- _Task statement_
Filter out all lines without the word "figs" from the data below, please, and copy the rest.

··· Task input

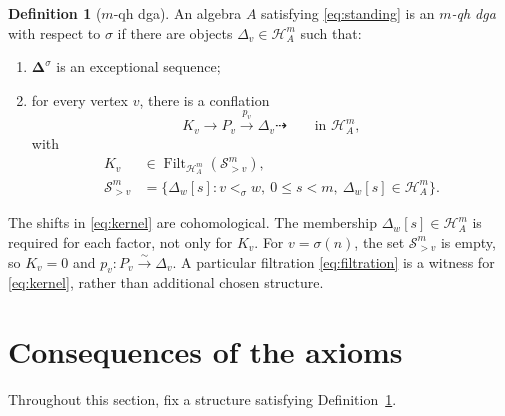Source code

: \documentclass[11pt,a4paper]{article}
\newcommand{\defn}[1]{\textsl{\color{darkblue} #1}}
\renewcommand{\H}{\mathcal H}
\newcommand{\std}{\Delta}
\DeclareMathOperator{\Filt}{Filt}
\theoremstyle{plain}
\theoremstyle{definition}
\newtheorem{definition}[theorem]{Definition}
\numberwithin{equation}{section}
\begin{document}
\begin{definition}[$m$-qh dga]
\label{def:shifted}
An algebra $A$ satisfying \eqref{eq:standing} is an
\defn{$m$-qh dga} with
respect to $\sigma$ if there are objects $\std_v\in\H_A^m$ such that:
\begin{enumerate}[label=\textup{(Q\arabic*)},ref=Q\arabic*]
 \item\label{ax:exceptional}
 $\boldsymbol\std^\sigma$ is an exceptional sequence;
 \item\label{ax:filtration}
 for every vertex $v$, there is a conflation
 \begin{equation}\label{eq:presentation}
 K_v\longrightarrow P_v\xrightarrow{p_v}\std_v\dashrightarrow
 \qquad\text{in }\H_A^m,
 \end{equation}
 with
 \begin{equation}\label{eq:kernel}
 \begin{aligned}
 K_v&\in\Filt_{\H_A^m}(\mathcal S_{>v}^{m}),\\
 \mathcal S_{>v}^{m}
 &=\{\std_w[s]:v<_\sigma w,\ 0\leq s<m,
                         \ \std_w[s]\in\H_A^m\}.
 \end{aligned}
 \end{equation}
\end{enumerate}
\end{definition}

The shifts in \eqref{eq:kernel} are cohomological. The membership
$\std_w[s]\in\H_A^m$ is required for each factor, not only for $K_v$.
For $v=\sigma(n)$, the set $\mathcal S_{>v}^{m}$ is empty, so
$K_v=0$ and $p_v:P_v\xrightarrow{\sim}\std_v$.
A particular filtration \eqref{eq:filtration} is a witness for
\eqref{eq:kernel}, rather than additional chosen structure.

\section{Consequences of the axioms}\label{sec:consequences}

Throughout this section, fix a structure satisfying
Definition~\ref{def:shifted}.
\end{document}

······
··· Task input

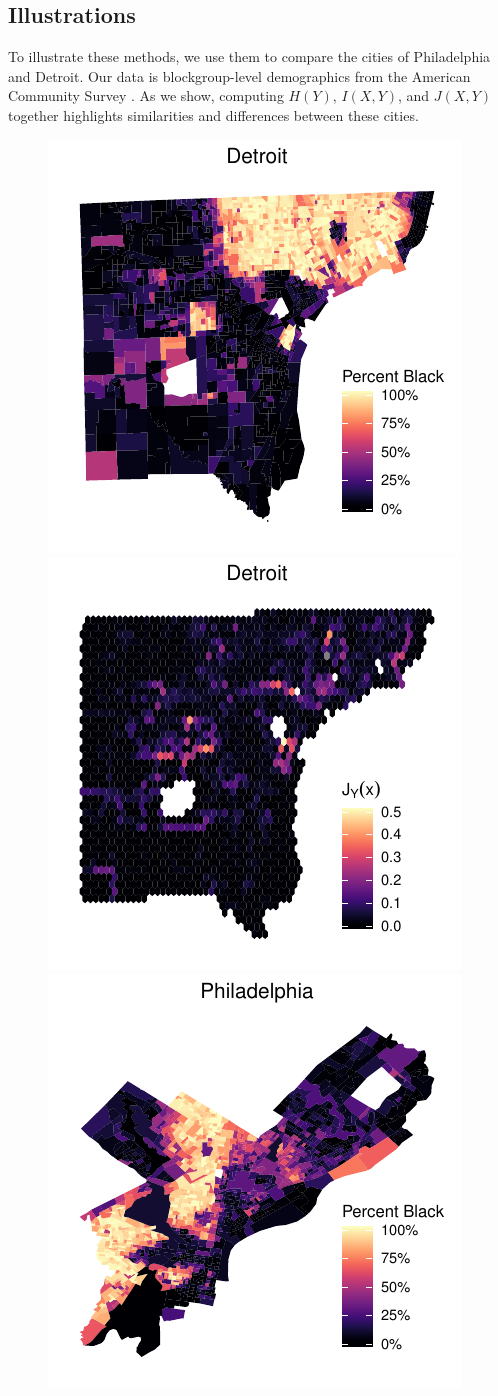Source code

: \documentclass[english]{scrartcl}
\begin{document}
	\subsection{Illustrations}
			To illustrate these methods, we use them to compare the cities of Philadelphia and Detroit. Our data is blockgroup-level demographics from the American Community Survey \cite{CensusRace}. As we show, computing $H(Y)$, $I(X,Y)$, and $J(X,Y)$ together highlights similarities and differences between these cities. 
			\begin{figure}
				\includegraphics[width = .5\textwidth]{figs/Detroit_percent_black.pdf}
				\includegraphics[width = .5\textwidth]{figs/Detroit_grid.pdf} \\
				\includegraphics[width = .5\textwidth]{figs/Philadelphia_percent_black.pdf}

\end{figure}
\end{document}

······

- _Output below_
				\includegraphics[width = .5\textwidth]{figs/Detroit_percent_black.pdf}
				\includegraphics[width = .5\textwidth]{figs/Detroit_grid.pdf} \\
				\includegraphics[width = .5\textwidth]{figs/Philadelphia_percent_black.pdf}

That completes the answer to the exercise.